Assignment: Transcribe each line of the material as it is, and drop any picture.

===== Dataset content

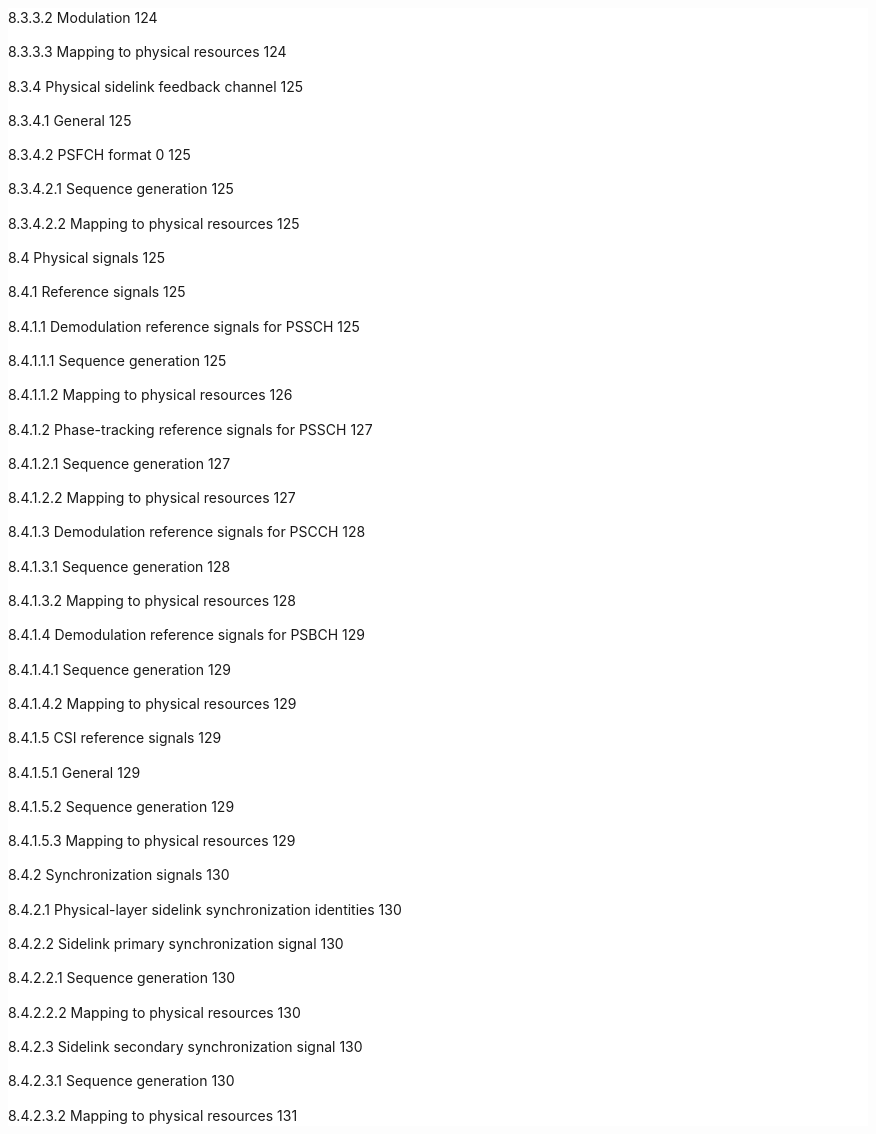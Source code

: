 8.3.3.2 Modulation 124

8.3.3.3 Mapping to physical resources 124

8.3.4 Physical sidelink feedback channel 125

8.3.4.1 General 125

8.3.4.2 PSFCH format 0 125

8.3.4.2.1 Sequence generation 125

8.3.4.2.2 Mapping to physical resources 125

8.4 Physical signals 125

8.4.1 Reference signals 125

8.4.1.1 Demodulation reference signals for PSSCH 125

8.4.1.1.1 Sequence generation 125

8.4.1.1.2 Mapping to physical resources 126

8.4.1.2 Phase-tracking reference signals for PSSCH 127

8.4.1.2.1 Sequence generation 127

8.4.1.2.2 Mapping to physical resources 127

8.4.1.3 Demodulation reference signals for PSCCH 128

8.4.1.3.1 Sequence generation 128

8.4.1.3.2 Mapping to physical resources 128

8.4.1.4 Demodulation reference signals for PSBCH 129

8.4.1.4.1 Sequence generation 129

8.4.1.4.2 Mapping to physical resources 129

8.4.1.5 CSI reference signals 129

8.4.1.5.1 General 129

8.4.1.5.2 Sequence generation 129

8.4.1.5.3 Mapping to physical resources 129

8.4.2 Synchronization signals 130

8.4.2.1 Physical-layer sidelink synchronization identities 130

8.4.2.2 Sidelink primary synchronization signal 130

8.4.2.2.1 Sequence generation 130

8.4.2.2.2 Mapping to physical resources 130

8.4.2.3 Sidelink secondary synchronization signal 130

8.4.2.3.1 Sequence generation 130

8.4.2.3.2 Mapping to physical resources 131
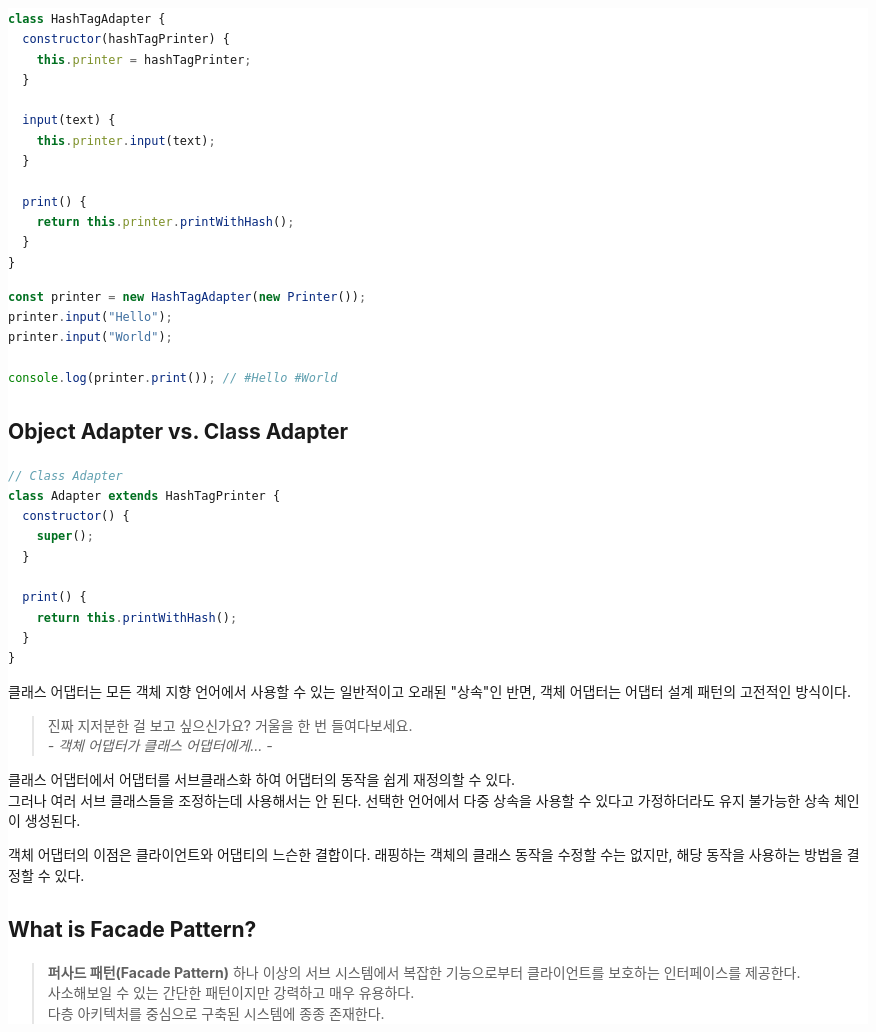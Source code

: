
 ```javascript
class HashTagAdapter {
  constructor(hashTagPrinter) {
    this.printer = hashTagPrinter;
  }

  input(text) {
    this.printer.input(text);
  }

  print() {
    return this.printer.printWithHash();
  }
}
```

```javascript
const printer = new HashTagAdapter(new Printer());
printer.input("Hello");
printer.input("World");

console.log(printer.print()); // #Hello #World
```

## Object Adapter vs. Class Adapter

```javascript
// Class Adapter
class Adapter extends HashTagPrinter {
  constructor() {
    super();
  }

  print() {
    return this.printWithHash();
  }
}
```

클래스 어댑터는 모든 객체 지향 언어에서 사용할 수 있는 일반적이고 오래된 "상속"인 반면, 객체 어댑터는 어댑터 설계 패턴의 고전적인 방식이다.

> 진짜 지저분한 걸 보고 싶으신가요? 거울을 한 번 들여다보세요. <br /> _- 객체 어댑터가 클래스 어댑터에게... -_

클래스 어댑터에서 어댑터를 서브클래스화 하여 어댑터의 동작을 쉽게 재정의할 수 있다. <br />
그러나 여러 서브 클래스들을 조정하는데 사용해서는 안 된다. 선택한 언어에서 다중 상속을 사용할 수 있다고 가정하더라도 유지 불가능한 상속 체인이 생성된다.

객체 어댑터의 이점은 클라이언트와 어댑티의 느슨한 결합이다.
래핑하는 객체의 클래스 동작을 수정할 수는 없지만, 해당 동작을 사용하는 방법을 결정할 수 있다.

## What is Facade Pattern?

> **퍼사드 패턴(Facade Pattern)** 하나 이상의 서브 시스템에서 복잡한 기능으로부터 클라이언트를 보호하는 인터페이스를 제공한다. <br />
> 사소해보일 수 있는 간단한 패턴이지만 강력하고 매우 유용하다. <br />
> 다층 아키텍처를 중심으로 구축된 시스템에 종종 존재한다.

==========

Solution to this exercise:
Source code

: 8.3.3.2 Modulation 124

8.3.3.3 Mapping to physical resources 124

8.3.4 Physical sidelink feedback channel 125

8.3.4.1 General 125

8.3.4.2 PSFCH format 0 125

8.3.4.2.1 Sequence generation 125

8.3.4.2.2 Mapping to physical resources 125

8.4 Physical signals 125

8.4.1 Reference signals 125

8.4.1.1 Demodulation reference signals for PSSCH 125

8.4.1.1.1 Sequence generation 125

8.4.1.1.2 Mapping to physical resources 126

8.4.1.2 Phase-tracking reference signals for PSSCH 127

8.4.1.2.1 Sequence generation 127

8.4.1.2.2 Mapping to physical resources 127

8.4.1.3 Demodulation reference signals for PSCCH 128

8.4.1.3.1 Sequence generation 128

8.4.1.3.2 Mapping to physical resources 128

8.4.1.4 Demodulation reference signals for PSBCH 129

8.4.1.4.1 Sequence generation 129

8.4.1.4.2 Mapping to physical resources 129

8.4.1.5 CSI reference signals 129

8.4.1.5.1 General 129

8.4.1.5.2 Sequence generation 129

8.4.1.5.3 Mapping to physical resources 129

8.4.2 Synchronization signals 130

8.4.2.1 Physical-layer sidelink synchronization identities 130

8.4.2.2 Sidelink primary synchronization signal 130

8.4.2.2.1 Sequence generation 130

8.4.2.2.2 Mapping to physical resources 130

8.4.2.3 Sidelink secondary synchronization signal 130

8.4.2.3.1 Sequence generation 130

8.4.2.3.2 Mapping to physical resources 131
Source code

:
 ```javascript
class HashTagAdapter {
  constructor(hashTagPrinter) {
    this.printer = hashTagPrinter;
  }

  input(text) {
    this.printer.input(text);
  }

  print() {
    return this.printer.printWithHash();
  }
}
```

```javascript
const printer = new HashTagAdapter(new Printer());
printer.input("Hello");
printer.input("World");

console.log(printer.print()); // #Hello #World
```

## Object Adapter vs. Class Adapter

```javascript
// Class Adapter
class Adapter extends HashTagPrinter {
  constructor() {
    super();
  }

  print() {
    return this.printWithHash();
  }
}
```

클래스 어댑터는 모든 객체 지향 언어에서 사용할 수 있는 일반적이고 오래된 "상속"인 반면, 객체 어댑터는 어댑터 설계 패턴의 고전적인 방식이다.

> 진짜 지저분한 걸 보고 싶으신가요? 거울을 한 번 들여다보세요. <br /> _- 객체 어댑터가 클래스 어댑터에게... -_

클래스 어댑터에서 어댑터를 서브클래스화 하여 어댑터의 동작을 쉽게 재정의할 수 있다. <br />
그러나 여러 서브 클래스들을 조정하는데 사용해서는 안 된다. 선택한 언어에서 다중 상속을 사용할 수 있다고 가정하더라도 유지 불가능한 상속 체인이 생성된다.

객체 어댑터의 이점은 클라이언트와 어댑티의 느슨한 결합이다.
래핑하는 객체의 클래스 동작을 수정할 수는 없지만, 해당 동작을 사용하는 방법을 결정할 수 있다.

## What is Facade Pattern?

> **퍼사드 패턴(Facade Pattern)** 하나 이상의 서브 시스템에서 복잡한 기능으로부터 클라이언트를 보호하는 인터페이스를 제공한다. <br />
> 사소해보일 수 있는 간단한 패턴이지만 강력하고 매우 유용하다. <br />
> 다층 아키텍처를 중심으로 구축된 시스템에 종종 존재한다.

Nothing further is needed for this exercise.